Re: Exposing Online Predators & Cyberpaths
go2 said:
Briseis said:
Bud said:
The doing IS the being? You can't ask "why" in this case because "why" implies that an alternative is possible?
I have tried to put that into words for years and could never get it below several paragraphs.
Folks in a close relationship with a 'path (garden variety on up) plague themselves by asking WHY. What you put in just a few words is a "truth" folks don't want to hear.
The normal person caught up in the 'path has unconsciously fashioned a "normal person" from the fragmented presentation of the 'path. Our brains automatically fill in the blanks. It's that construct we ask "why???" about. The reconstructed "normal person" our human brain automatically created, NEVER existed in the first place.
Is it
normal to unconsciously construct an imaginary partner in spite of evidence or lack of evidence?
I see two different questions here, so if I missed your point entirely, please let me know . . .
What I was talking about in my post you quoted is from below (my bolding). This is an automatic response the human brain makes, I'm pretty sure we aren't aware of this process.
http://www.cassiopaea.com/cassiopaea/psychopath.htm
But this raises, again, the question: if their speech is so odd, how come smart people get taken in by them? Why do we fail to pick up the inconsistencies?
Part of the answer is that the oddities are subtle so that our general listening mode will not normally pick them up. But my own experience is that some of the "skipped" or oddly arranged words, or misused words are automatically reinterpreted by OUR brains in the same way we automatically "fill in the blank" space on a neon sign when one of the letters has gone out. We can be driving down the road at night, and ahead we see M_tel, and we mentally put the "o" in place and read "Motel." Something like this happens between the psychopath and the victim. We fill in the "missing humanness" by filling in the blanks with our own assumptions, based on what WE think and feel and mean. And, in this way, because there are these "blank" spots, we fill them in with what is inside us, and thus we are easily convinced that the psychopath is a great guy - because he is just like us! We have been conditioned to operate on trust, and we always try to give the "benefit of the doubt."

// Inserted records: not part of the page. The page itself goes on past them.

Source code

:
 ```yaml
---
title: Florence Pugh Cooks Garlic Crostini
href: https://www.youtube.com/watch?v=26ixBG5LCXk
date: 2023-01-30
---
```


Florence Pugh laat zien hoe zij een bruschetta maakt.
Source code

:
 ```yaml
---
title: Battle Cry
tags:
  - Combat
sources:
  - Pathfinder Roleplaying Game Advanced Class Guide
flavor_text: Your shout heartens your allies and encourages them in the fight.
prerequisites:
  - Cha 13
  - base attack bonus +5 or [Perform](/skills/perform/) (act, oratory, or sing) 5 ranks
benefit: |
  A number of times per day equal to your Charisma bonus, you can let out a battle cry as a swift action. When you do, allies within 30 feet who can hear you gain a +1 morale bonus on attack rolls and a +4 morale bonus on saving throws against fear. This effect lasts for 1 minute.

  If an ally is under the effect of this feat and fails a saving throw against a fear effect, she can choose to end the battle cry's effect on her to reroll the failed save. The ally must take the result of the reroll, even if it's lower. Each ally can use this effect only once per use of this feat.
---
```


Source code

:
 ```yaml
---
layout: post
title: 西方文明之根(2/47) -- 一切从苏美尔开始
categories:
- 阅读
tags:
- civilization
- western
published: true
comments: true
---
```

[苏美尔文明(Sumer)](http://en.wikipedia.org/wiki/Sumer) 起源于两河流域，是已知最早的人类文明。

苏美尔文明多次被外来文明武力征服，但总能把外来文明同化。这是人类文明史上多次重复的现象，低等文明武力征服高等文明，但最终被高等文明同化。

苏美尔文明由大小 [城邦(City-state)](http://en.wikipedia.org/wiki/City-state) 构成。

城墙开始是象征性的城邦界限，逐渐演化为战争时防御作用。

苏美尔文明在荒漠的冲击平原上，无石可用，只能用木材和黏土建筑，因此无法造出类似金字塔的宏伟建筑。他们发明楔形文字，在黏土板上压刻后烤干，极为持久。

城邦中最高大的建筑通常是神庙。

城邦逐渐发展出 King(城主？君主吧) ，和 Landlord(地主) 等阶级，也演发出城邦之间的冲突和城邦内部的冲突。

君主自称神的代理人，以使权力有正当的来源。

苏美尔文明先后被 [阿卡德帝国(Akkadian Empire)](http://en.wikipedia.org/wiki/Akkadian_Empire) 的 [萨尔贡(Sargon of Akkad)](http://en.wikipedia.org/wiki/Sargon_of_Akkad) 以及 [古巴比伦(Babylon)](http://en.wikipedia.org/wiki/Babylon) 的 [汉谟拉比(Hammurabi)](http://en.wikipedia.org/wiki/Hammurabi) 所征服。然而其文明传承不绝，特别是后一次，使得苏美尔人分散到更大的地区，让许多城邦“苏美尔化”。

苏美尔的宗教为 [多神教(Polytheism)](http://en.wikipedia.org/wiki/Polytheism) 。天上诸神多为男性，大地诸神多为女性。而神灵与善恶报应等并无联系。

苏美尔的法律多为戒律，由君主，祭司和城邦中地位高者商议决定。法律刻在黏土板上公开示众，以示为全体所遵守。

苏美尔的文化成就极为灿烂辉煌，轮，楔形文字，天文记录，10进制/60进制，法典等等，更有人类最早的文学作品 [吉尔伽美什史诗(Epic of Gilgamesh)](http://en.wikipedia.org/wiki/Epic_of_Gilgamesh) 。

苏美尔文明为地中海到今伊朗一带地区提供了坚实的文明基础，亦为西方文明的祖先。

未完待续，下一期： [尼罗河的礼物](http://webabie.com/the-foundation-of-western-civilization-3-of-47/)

The other "question" I perceive you to be asking is more about how our subjective, unconscious desires (ones we aren't readily aware of acting out) "fill in the blanks". This is, IMO, NOT a natural function of the human brain, like Cleckley's example above is. It's common enough, but it isn't built into the system.
When I met my garden variety psycho (ex husband), I was newly "alone" in a place without family. My close girlfriend had passed away from breast cancer nearly a year before, I was working evening shift and my adolescent children were running amok due to lack of mothering and supervision. My family was in Washington state and I was in So Cal. I'd also recently bought a home, and was clueless about home repairs, which were small things individually but there were several of them LOL.
I met my ex-H at work, and from the git-go I thought he was a big wierdo. I believe now my loneliness, my grief and loss, and my general "overwhelm" of single motherhood with adolescents discovering their friends and the World was much more fascinating than my attempts to protect them, led me to believe my life would be BETTER if I had a partner. I hadn't remarried since I left the kids' dad before my son was born.
So, not only did I "automatically" assign meaning to the missing pieces of my ex-H so that he made sense, I NEEDED and WANTED him, desperately, to be what I needed and wanted him to be. I relinquished my self-preservation and simple common sense, and saw only what I wanted to see, and re-interpreted the rest to suit what I wanted.
YES, I believe it is 'normal' to fill in the missing "o" in the M_tel sign when it comes to how our human brain processes information.
NO, it is abnormal and a symptom of emotional disturbance to construct an "imaginary partner" when the facts of this person conflict with what you want or need. What I did was surrender my allegiance to consensual reality. It eventually caught up with me, when the consequences became painful enough!